C’est un fait punissable par la loi. Mais la discrimination à l’entrée des discothèques est encore et toujours une réalité.

C’est en tout cas ce qu’affirme Mounir Laarissi (Les Engagés), échevin à Jette. Le 1er juin dernier, il se rend avec deux amis dans la célèbre boîte de nuit bruxelloise "Les Jeux d’Hiver".

"Il était environ minuit. On nous a refusé l’entrée. Au début, on pensait que c’était une blague. Mais pas du tout. L’agent de sécurité nous a dit que c’était une volonté de la direction", explique-t-il.

C’était clairement un délit de faciès

Mounir Laarissi et ses amis entament alors une discussion avec l’agent de sécurité, afin de connaître les raisons réelles du refus. "On a demandé si c’était pour une raison vestimentaire. L’agent nous a répondu que non, 'que les vêtements, ça allait'. Il nous a regardés en souriant en faisant plein de sous-entendus. C’était clairement un délit de faciès".

De son côté, le directeur des Jeux d’Hiver nie toute discrimination raciale. "Je n’ai pas assisté personnellement à la scène mais ce que l’on m’a rapporté, c’est que l’un des trois hommes n’était pas habillé correctement" déclare Cédric d’Alcantara.

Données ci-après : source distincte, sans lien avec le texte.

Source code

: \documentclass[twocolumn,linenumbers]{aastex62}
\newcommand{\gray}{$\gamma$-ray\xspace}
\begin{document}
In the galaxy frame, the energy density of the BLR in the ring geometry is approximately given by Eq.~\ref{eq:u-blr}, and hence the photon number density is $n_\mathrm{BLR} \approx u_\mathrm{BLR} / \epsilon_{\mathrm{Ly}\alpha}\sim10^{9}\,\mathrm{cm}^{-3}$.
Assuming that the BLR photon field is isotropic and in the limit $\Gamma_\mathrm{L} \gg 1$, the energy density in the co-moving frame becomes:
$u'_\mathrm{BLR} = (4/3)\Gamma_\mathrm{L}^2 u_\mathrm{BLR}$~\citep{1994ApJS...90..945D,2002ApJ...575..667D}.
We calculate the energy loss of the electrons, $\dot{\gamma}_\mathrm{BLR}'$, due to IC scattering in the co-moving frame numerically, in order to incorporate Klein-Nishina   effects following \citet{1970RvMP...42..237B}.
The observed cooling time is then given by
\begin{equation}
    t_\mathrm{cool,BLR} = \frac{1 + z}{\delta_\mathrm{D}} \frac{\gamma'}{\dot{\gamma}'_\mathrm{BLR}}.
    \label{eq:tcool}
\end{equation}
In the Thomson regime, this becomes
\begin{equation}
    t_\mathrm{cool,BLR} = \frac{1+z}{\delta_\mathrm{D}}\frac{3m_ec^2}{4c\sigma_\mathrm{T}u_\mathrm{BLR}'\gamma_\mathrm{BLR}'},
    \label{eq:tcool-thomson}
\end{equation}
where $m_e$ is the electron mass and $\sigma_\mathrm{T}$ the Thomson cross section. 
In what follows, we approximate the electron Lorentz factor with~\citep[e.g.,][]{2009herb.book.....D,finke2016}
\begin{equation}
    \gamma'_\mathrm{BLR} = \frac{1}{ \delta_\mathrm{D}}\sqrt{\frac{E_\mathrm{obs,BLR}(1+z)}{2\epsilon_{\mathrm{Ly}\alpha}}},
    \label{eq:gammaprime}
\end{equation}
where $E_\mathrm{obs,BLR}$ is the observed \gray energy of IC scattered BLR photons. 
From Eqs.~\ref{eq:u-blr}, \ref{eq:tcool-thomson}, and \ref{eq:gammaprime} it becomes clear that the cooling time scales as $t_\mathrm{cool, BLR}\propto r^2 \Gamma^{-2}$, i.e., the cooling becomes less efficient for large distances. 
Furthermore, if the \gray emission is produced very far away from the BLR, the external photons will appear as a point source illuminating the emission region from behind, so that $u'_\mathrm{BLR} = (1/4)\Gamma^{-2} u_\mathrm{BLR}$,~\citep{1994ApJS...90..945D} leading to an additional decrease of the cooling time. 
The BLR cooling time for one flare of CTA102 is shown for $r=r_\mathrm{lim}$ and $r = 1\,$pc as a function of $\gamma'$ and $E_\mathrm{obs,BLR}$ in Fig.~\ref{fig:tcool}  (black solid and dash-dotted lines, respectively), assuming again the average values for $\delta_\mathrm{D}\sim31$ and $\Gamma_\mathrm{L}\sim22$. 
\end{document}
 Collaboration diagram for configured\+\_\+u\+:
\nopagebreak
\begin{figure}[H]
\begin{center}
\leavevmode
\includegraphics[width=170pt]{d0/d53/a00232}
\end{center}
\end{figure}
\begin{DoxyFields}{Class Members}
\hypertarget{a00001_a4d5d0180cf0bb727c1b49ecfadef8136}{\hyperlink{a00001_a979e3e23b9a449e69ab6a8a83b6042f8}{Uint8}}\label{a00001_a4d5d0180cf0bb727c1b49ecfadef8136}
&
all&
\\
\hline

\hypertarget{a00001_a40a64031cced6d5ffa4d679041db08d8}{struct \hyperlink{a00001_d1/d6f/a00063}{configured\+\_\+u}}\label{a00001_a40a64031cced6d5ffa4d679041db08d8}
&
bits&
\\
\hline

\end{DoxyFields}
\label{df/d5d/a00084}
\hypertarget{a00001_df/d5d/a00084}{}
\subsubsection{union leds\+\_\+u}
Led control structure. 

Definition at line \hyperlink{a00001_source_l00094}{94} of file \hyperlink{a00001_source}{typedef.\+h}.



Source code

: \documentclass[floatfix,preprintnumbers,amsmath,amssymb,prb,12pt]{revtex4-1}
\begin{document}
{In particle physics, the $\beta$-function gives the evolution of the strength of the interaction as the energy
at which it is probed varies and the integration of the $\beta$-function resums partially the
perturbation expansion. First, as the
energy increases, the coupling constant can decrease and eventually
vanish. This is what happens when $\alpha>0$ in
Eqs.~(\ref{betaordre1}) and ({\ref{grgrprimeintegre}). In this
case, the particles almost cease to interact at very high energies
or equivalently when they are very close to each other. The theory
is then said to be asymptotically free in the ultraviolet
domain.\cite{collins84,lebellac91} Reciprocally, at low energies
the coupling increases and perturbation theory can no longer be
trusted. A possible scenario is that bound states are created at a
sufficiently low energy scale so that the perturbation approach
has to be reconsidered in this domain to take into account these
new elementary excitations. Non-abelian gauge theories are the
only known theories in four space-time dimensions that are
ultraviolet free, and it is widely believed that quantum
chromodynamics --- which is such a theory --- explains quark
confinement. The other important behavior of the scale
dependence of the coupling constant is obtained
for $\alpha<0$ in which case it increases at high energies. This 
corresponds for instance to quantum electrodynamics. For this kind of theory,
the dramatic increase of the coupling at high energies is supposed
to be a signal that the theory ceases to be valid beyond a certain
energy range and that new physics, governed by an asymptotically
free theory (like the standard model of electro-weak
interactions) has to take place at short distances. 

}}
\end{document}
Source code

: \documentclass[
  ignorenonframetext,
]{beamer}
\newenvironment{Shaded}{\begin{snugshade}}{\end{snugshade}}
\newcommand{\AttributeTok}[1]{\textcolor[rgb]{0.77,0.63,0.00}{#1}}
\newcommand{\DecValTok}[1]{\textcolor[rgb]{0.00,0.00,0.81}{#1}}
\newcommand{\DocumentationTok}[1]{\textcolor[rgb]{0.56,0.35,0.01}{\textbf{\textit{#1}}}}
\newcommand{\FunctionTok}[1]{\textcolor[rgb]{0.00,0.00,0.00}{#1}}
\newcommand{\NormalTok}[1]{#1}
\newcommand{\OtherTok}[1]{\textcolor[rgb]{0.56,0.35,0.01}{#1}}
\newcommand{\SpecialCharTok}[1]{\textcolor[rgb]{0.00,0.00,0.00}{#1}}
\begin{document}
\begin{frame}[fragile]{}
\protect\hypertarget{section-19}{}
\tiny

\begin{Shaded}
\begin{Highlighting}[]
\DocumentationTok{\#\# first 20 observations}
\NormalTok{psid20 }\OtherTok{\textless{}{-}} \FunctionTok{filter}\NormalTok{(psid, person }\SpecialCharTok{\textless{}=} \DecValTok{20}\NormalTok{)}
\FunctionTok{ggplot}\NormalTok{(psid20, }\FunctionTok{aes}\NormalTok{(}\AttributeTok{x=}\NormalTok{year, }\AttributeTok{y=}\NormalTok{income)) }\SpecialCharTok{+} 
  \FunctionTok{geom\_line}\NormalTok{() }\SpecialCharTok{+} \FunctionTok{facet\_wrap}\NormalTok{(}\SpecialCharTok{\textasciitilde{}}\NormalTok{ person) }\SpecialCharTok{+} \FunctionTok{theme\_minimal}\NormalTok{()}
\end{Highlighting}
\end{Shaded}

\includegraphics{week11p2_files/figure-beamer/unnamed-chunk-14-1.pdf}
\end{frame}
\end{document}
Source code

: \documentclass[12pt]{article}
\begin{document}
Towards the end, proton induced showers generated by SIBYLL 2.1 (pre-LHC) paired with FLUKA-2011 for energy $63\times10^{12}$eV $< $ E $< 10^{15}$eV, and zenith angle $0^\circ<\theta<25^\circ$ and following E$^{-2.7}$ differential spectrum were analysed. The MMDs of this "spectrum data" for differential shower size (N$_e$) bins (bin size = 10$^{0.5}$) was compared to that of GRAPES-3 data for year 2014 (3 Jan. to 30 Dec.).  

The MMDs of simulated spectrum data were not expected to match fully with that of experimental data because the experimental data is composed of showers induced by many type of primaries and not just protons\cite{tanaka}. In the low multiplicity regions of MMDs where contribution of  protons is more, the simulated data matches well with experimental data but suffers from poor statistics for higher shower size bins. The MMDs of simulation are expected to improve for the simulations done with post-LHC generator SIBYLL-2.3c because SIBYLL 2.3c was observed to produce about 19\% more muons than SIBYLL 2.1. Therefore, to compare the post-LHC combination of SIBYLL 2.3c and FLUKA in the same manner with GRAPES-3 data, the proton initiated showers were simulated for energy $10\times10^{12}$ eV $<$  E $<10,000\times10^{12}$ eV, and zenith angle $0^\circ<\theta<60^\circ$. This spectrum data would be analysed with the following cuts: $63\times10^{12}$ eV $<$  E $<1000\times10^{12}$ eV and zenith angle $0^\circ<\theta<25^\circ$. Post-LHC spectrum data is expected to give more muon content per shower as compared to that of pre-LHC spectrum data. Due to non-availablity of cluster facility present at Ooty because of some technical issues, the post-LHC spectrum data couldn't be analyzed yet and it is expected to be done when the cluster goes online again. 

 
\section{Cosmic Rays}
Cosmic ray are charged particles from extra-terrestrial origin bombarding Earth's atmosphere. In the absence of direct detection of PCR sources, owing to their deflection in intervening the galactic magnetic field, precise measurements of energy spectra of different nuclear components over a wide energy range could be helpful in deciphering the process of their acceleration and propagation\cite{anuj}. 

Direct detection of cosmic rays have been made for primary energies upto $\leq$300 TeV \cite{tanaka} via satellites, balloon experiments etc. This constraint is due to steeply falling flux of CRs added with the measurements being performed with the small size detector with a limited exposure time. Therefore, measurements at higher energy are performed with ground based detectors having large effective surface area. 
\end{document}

Mounir Laarissi nous montre pourtant une photo qui prouve le contraire. Tous les trois portaient une chemise.

On se sent humilié

"Je me suis senti humilié, scandalisé. J’ai dû garder mon sang-froid. Certaines personnes pourraient réagir de manière violente. Cela peut amener des personnes qui n’ont pas beaucoup de recul à créer du communautarisme".

Close up of shoes on the red carpet.
Close up of shoes on the red carpet. © Tous droits réservés

Une version décriée par le directeur des Jeux d’Hiver, qui se dit énervé et ému. "Je pense accepter des gens de toutes origines. Se référer directement à une question raciale, c’est un raccourci. A un an des élections, c’est sans doute électoraliste".

Le secteur a beaucoup évolué

Et d’ajouter : "On est bien loin de ce qui se faisait dans les années '80 ou '90. Je reconnais qu’il y a eu des problèmes dans le passé. Je ne dis pas qu’on a toujours été parfaits. Mais on a bien évolué sur la question de la discrimination, même s’il y a toujours encore une marge de progression".

En dix ans, entre 2013 et 2023, Unia a reçu 188 signalements pour discrimination dans les dancings. Un chiffre sans doute largement inférieur à la réalité, car rares sont ceux qui portent plainte ou qui signalent l’incident.

Certains patrons nous donnent des consignes claires. D’autres nous font comprendre subtilement qui on doit refuser

Un agent de sécurité a accepté de témoigner anonymement sur les consignes émanant des patrons de boîtes de nuit. Il travaille dans plusieurs établissements de la région de Charleroi, Bruxelles et Mons.

D’emblée, il pose le cadre. "Oui, ça existe encore des patrons de discothèques qui disent 'on ne veut pas de personnes de couleur'".

"On a souvent clairement la consigne de refuser les Noirs et les Arabes. On me demande aussi de ne pas accepter les réfugiés, dans certains coins où il y a un centre d’accueil tout près".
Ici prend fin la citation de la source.